The 2004 AAP recommendations were based on data from multiple case-control and large cohort studies that identified potential risk factors for child tuberculosis.26, 27 We found that 7% of children with completed TSTs had a positive result. Identification of more specific screening algorithms would ideally allow for even more targeted screening and be more cost effective. If rates of drug-resistant tuberculosis continue to rise, screening strategies that identify high-risk countries for drug-resistant LTBI may also be needed.28
Our study had several limitations. First, if providers documented LTBI screening, TST placement, or TST result data in areas of the medical record other than those designed for these purposes, we would not have captured their responses. Providers routinely use the clinic note template, so we expect that we captured most of the risk assessment that truly occurred. Second, among children identified as high-risk for LTBI who did not have placement of a TST, we do not have data to indicate why providers did not adhere to recommendations. Third, we were unable to identify patients who had a TST result recorded outside of the primary care clinic. It is a reasonable professional expectation, however, for the ordering provider or clinic to be made aware of and properly document a test result. Finally, because the local health department manages LTBI treatment, follow-up data were not available for children who were referred to the health department for a positive TST.

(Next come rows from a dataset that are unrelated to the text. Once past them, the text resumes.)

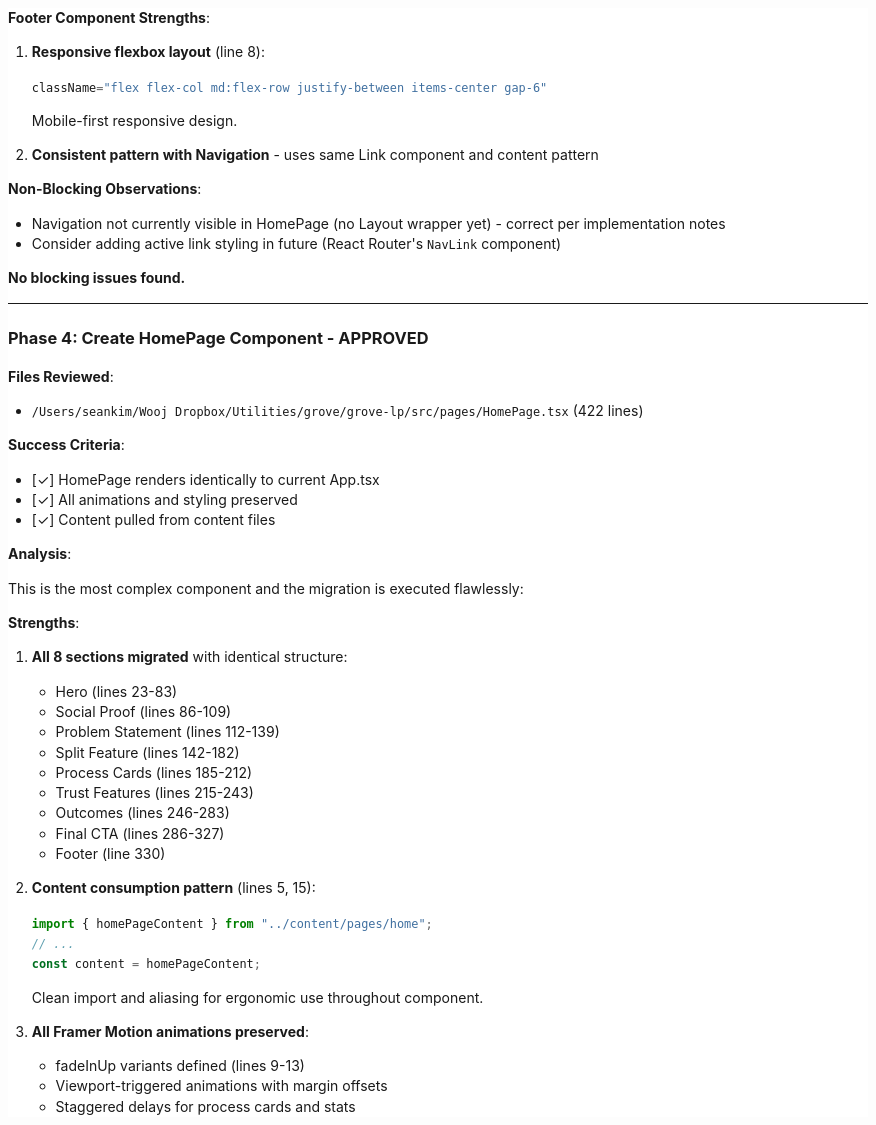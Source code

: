 **Footer Component Strengths**:
1. **Responsive flexbox layout** (line 8):
   ```typescript
   className="flex flex-col md:flex-row justify-between items-center gap-6"
   ```
   Mobile-first responsive design.

2. **Consistent pattern with Navigation** - uses same Link component and content pattern

**Non-Blocking Observations**:
- Navigation not currently visible in HomePage (no Layout wrapper yet) - correct per implementation notes
- Consider adding active link styling in future (React Router's `NavLink` component)

**No blocking issues found.**

---

### Phase 4: Create HomePage Component - APPROVED

**Files Reviewed**:
- `/Users/seankim/Wooj Dropbox/Utilities/grove/grove-lp/src/pages/HomePage.tsx` (422 lines)

**Success Criteria**:
- [✓] HomePage renders identically to current App.tsx
- [✓] All animations and styling preserved
- [✓] Content pulled from content files

**Analysis**:

This is the most complex component and the migration is executed flawlessly:

**Strengths**:
1. **All 8 sections migrated** with identical structure:
   - Hero (lines 23-83)
   - Social Proof (lines 86-109)
   - Problem Statement (lines 112-139)
   - Split Feature (lines 142-182)
   - Process Cards (lines 185-212)
   - Trust Features (lines 215-243)
   - Outcomes (lines 246-283)
   - Final CTA (lines 286-327)
   - Footer (line 330)

2. **Content consumption pattern** (lines 5, 15):
   ```typescript
   import { homePageContent } from "../content/pages/home";
   // ...
   const content = homePageContent;
   ```
   Clean import and aliasing for ergonomic use throughout component.

3. **All Framer Motion animations preserved**:
   - fadeInUp variants defined (lines 9-13)
   - Viewport-triggered animations with margin offsets
   - Staggered delays for process cards and stats
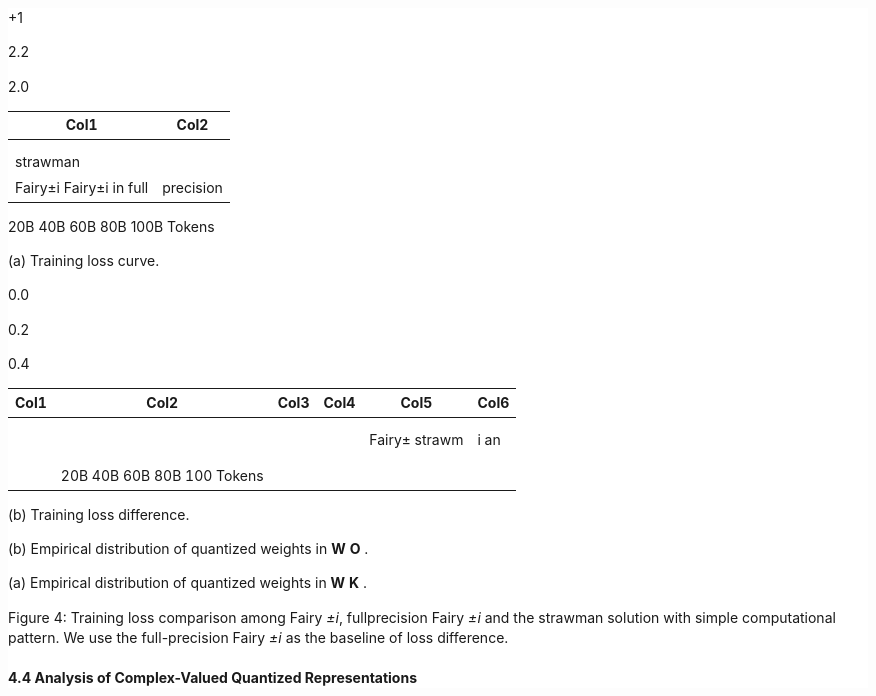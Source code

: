 

+1




2.2

2.0


|Col1|Col2|
|---|---|
|||
|||
|strawman||
|Fairy±i Fairy±i in full|precision|


20B 40B 60B 80B 100B
Tokens

(a) Training loss curve.


0.0

0.2

0.4

|Col1|Col2|Col3|Col4|Col5|Col6|
|---|---|---|---|---|---|
|||||||
|||||||
|||||Fairy± strawm|i an|
|||||||
|||||||
||20B 40B 60B 80B 100 Tokens|||||


(b) Training loss difference.


(b) Empirical distribution of
quantized weights in **W** **O** .


(a) Empirical distribution of
quantized weights in **W** **K** .


Figure 4: Training loss comparison among Fairy *±i*, fullprecision Fairy *±i* and the strawman solution with simple
computational pattern. We use the full-precision Fairy *±i* as
the baseline of loss difference.
#### **4.4 Analysis of Complex-Valued Quantized** **Representations**
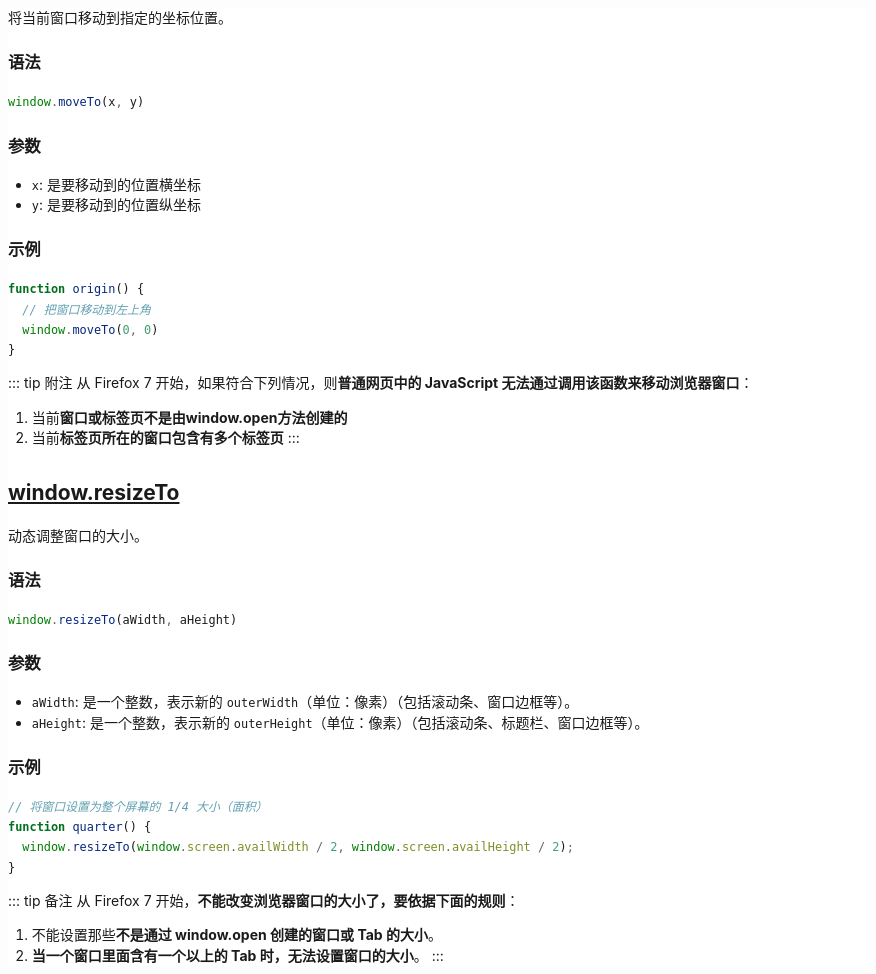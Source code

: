 将当前窗口移动到指定的坐标位置。

### 语法

```js
window.moveTo(x, y)
```

### 参数

- `x`: 是要移动到的位置横坐标
- `y`: 是要移动到的位置纵坐标

### 示例

```js
function origin() {
  // 把窗口移动到左上角
  window.moveTo(0, 0)
}
```

::: tip 附注
从 Firefox 7 开始，如果符合下列情况，则**普通网页中的 JavaScript 无法通过调用该函数来移动浏览器窗口**：
1. 当前**窗口或标签页不是由window.open方法创建的**
2. 当前**标签页所在的窗口包含有多个标签页**
:::

## [window.resizeTo](https://developer.mozilla.org/zh-CN/docs/Web/API/Window/resizeTo)

动态调整窗口的大小。

### 语法

```js
window.resizeTo(aWidth, aHeight)
```

### 参数

- `aWidth`: 是一个整数，表示新的 `outerWidth`（单位：像素）（包括滚动条、窗口边框等）。
- `aHeight`: 是一个整数，表示新的 `outerHeight`（单位：像素）（包括滚动条、标题栏、窗口边框等）。

### 示例

```js
// 将窗口设置为整个屏幕的 1/4 大小（面积）
function quarter() {
  window.resizeTo(window.screen.availWidth / 2, window.screen.availHeight / 2);
}
```

::: tip 备注
从 Firefox 7 开始，**不能改变浏览器窗口的大小了，要依据下面的规则**：
1. 不能设置那些**不是通过 window.open 创建的窗口或 Tab 的大小**。
2. **当一个窗口里面含有一个以上的 Tab 时，无法设置窗口的大小**。
:::
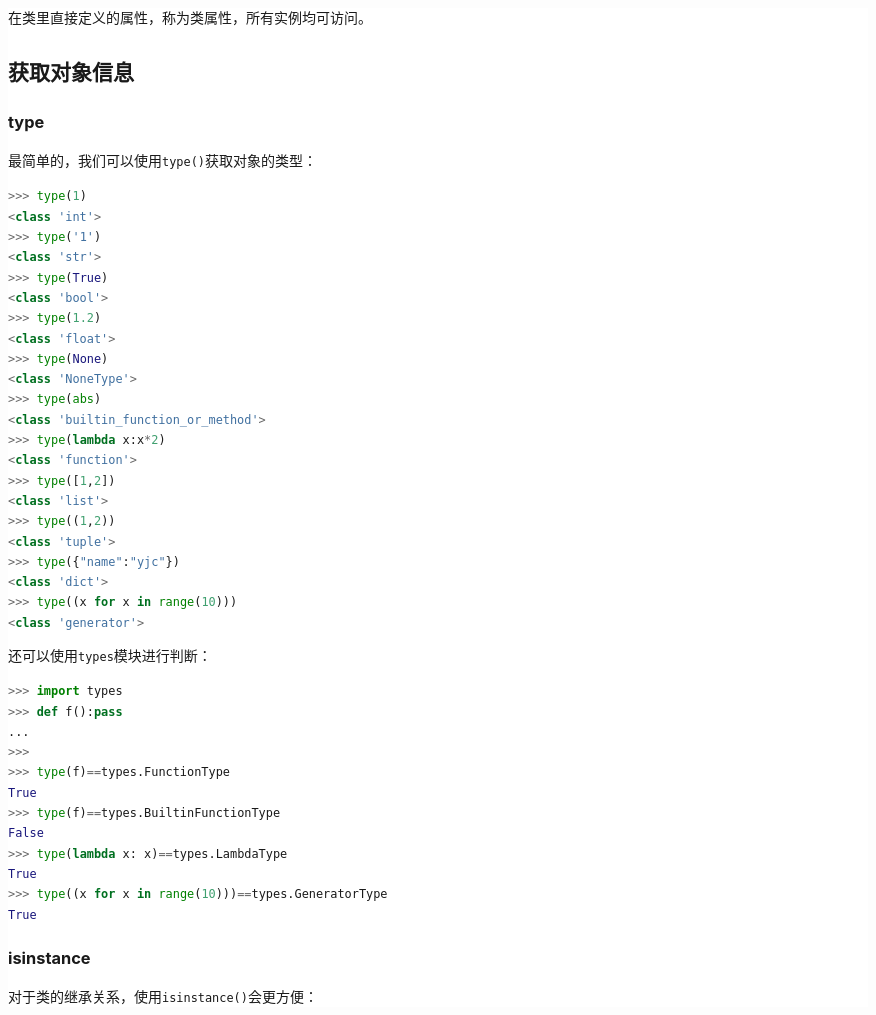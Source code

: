 在类里直接定义的属性，称为类属性，所有实例均可访问。

## 获取对象信息

### type

最简单的，我们可以使用`type()`获取对象的类型：

```python
>>> type(1)
<class 'int'>
>>> type('1')
<class 'str'>
>>> type(True)
<class 'bool'>
>>> type(1.2)
<class 'float'>
>>> type(None)
<class 'NoneType'>
>>> type(abs)
<class 'builtin_function_or_method'>
>>> type(lambda x:x*2)
<class 'function'>
>>> type([1,2])
<class 'list'>
>>> type((1,2))
<class 'tuple'>
>>> type({"name":"yjc"})
<class 'dict'>
>>> type((x for x in range(10)))
<class 'generator'>
```

还可以使用`types`模块进行判断：

```python
>>> import types
>>> def f():pass
...
>>>
>>> type(f)==types.FunctionType
True
>>> type(f)==types.BuiltinFunctionType
False
>>> type(lambda x: x)==types.LambdaType
True
>>> type((x for x in range(10)))==types.GeneratorType
True
```

### isinstance

对于类的继承关系，使用`isinstance()`会更方便：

Further studies to identify barriers to each component of LTBI screening, particularly testing children who have been identified as high risk for LTBI, could lead to targeted strategies to optimize completed care.
Acknowledgments
Funded by the National Institute of Allergy and Infectious Diseases/National Institutes of Health (K24 A1065298, K08 AI 106420).
We thank Kathryn Carlson, MD (funded by Vanderbilt Division of Academic General Pediatrics Quality Improvement Fund and Vanderbilt Katherine A. Dodd Faculty Scholars Program), for her work implementing LTBI screening questions in the well-child visit templates in the electronic medical record.
Abbreviations
- aOR
Adjusted Odds Ratio
- AAP
American Academy of Pediatrics
- LTBI
Latent tuberculosis infection
- TST
Tuberculin skin test
Footnotes
Portions of the study were presented as an abstract at the Pediatric Academic Societies and Asian Society for Pediatric Research Joint Meeting, Vancouver, BC, Canada, May 5, 2014.
The authors declare no conflicts of interest.